> What you will do
Without any pictures, print exactly the lines that run from the start of the data through the line containing "d'arrêt (C8.6, version".

> Provided records
=== Begin Enclosure ===

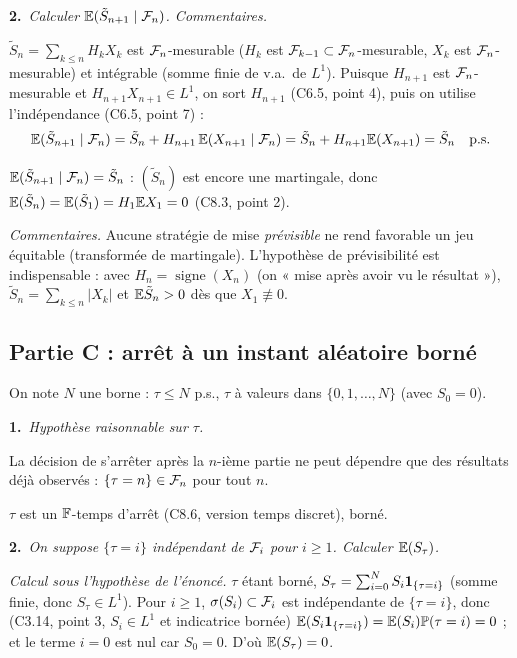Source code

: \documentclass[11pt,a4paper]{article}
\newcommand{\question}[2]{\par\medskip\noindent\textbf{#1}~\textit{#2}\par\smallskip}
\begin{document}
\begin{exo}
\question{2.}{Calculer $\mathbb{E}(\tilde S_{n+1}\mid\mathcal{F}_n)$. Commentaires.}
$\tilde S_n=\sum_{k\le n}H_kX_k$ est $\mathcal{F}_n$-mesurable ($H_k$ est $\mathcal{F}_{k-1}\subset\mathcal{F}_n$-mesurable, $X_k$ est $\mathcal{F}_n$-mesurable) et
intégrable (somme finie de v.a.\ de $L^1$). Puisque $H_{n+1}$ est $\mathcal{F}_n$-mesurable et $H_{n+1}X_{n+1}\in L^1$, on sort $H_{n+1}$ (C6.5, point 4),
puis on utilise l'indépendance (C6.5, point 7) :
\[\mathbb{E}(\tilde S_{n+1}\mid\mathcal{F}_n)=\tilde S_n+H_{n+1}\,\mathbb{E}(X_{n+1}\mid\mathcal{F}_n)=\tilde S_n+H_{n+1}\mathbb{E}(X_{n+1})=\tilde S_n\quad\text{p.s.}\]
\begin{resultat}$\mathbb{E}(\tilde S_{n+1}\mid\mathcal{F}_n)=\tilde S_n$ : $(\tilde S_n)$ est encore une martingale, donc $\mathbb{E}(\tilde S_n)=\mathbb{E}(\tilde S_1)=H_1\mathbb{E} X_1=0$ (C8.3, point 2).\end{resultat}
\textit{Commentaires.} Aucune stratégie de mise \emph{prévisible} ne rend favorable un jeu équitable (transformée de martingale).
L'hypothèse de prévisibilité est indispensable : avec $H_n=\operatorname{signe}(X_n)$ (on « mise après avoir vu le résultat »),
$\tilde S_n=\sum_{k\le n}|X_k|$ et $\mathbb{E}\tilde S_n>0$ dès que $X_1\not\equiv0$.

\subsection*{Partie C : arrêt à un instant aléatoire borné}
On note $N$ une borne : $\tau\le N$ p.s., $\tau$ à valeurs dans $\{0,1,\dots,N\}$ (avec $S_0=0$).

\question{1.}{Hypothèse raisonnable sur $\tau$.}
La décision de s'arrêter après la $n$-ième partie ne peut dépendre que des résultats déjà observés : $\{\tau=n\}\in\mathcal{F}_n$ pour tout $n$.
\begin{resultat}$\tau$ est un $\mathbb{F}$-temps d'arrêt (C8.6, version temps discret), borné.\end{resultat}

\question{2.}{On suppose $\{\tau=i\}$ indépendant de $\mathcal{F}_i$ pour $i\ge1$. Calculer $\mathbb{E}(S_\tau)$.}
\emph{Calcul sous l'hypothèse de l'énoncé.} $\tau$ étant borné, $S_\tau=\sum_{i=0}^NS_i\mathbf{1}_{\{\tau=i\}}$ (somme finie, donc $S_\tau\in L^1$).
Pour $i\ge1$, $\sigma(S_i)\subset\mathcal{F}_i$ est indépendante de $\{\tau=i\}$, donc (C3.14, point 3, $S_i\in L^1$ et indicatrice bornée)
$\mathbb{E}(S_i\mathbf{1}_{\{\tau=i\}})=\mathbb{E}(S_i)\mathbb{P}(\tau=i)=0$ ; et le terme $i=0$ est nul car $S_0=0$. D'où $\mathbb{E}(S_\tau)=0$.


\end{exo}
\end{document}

=== End Enclosure ===

> Task response
Source code

: \documentclass[11pt,a4paper]{article}
\newcommand{\question}[2]{\par\medskip\noindent\textbf{#1}~\textit{#2}\par\smallskip}
\begin{document}
\begin{exo}
\question{2.}{Calculer $\mathbb{E}(\tilde S_{n+1}\mid\mathcal{F}_n)$. Commentaires.}
$\tilde S_n=\sum_{k\le n}H_kX_k$ est $\mathcal{F}_n$-mesurable ($H_k$ est $\mathcal{F}_{k-1}\subset\mathcal{F}_n$-mesurable, $X_k$ est $\mathcal{F}_n$-mesurable) et
intégrable (somme finie de v.a.\ de $L^1$). Puisque $H_{n+1}$ est $\mathcal{F}_n$-mesurable et $H_{n+1}X_{n+1}\in L^1$, on sort $H_{n+1}$ (C6.5, point 4),
puis on utilise l'indépendance (C6.5, point 7) :
\[\mathbb{E}(\tilde S_{n+1}\mid\mathcal{F}_n)=\tilde S_n+H_{n+1}\,\mathbb{E}(X_{n+1}\mid\mathcal{F}_n)=\tilde S_n+H_{n+1}\mathbb{E}(X_{n+1})=\tilde S_n\quad\text{p.s.}\]
\begin{resultat}$\mathbb{E}(\tilde S_{n+1}\mid\mathcal{F}_n)=\tilde S_n$ : $(\tilde S_n)$ est encore une martingale, donc $\mathbb{E}(\tilde S_n)=\mathbb{E}(\tilde S_1)=H_1\mathbb{E} X_1=0$ (C8.3, point 2).\end{resultat}
\textit{Commentaires.} Aucune stratégie de mise \emph{prévisible} ne rend favorable un jeu équitable (transformée de martingale).
L'hypothèse de prévisibilité est indispensable : avec $H_n=\operatorname{signe}(X_n)$ (on « mise après avoir vu le résultat »),
$\tilde S_n=\sum_{k\le n}|X_k|$ et $\mathbb{E}\tilde S_n>0$ dès que $X_1\not\equiv0$.

\subsection*{Partie C : arrêt à un instant aléatoire borné}
On note $N$ une borne : $\tau\le N$ p.s., $\tau$ à valeurs dans $\{0,1,\dots,N\}$ (avec $S_0=0$).

\question{1.}{Hypothèse raisonnable sur $\tau$.}
La décision de s'arrêter après la $n$-ième partie ne peut dépendre que des résultats déjà observés : $\{\tau=n\}\in\mathcal{F}_n$ pour tout $n$.
\begin{resultat}$\tau$ est un $\mathbb{F}$-temps d'arrêt (C8.6, version temps discret), borné.\end{resultat}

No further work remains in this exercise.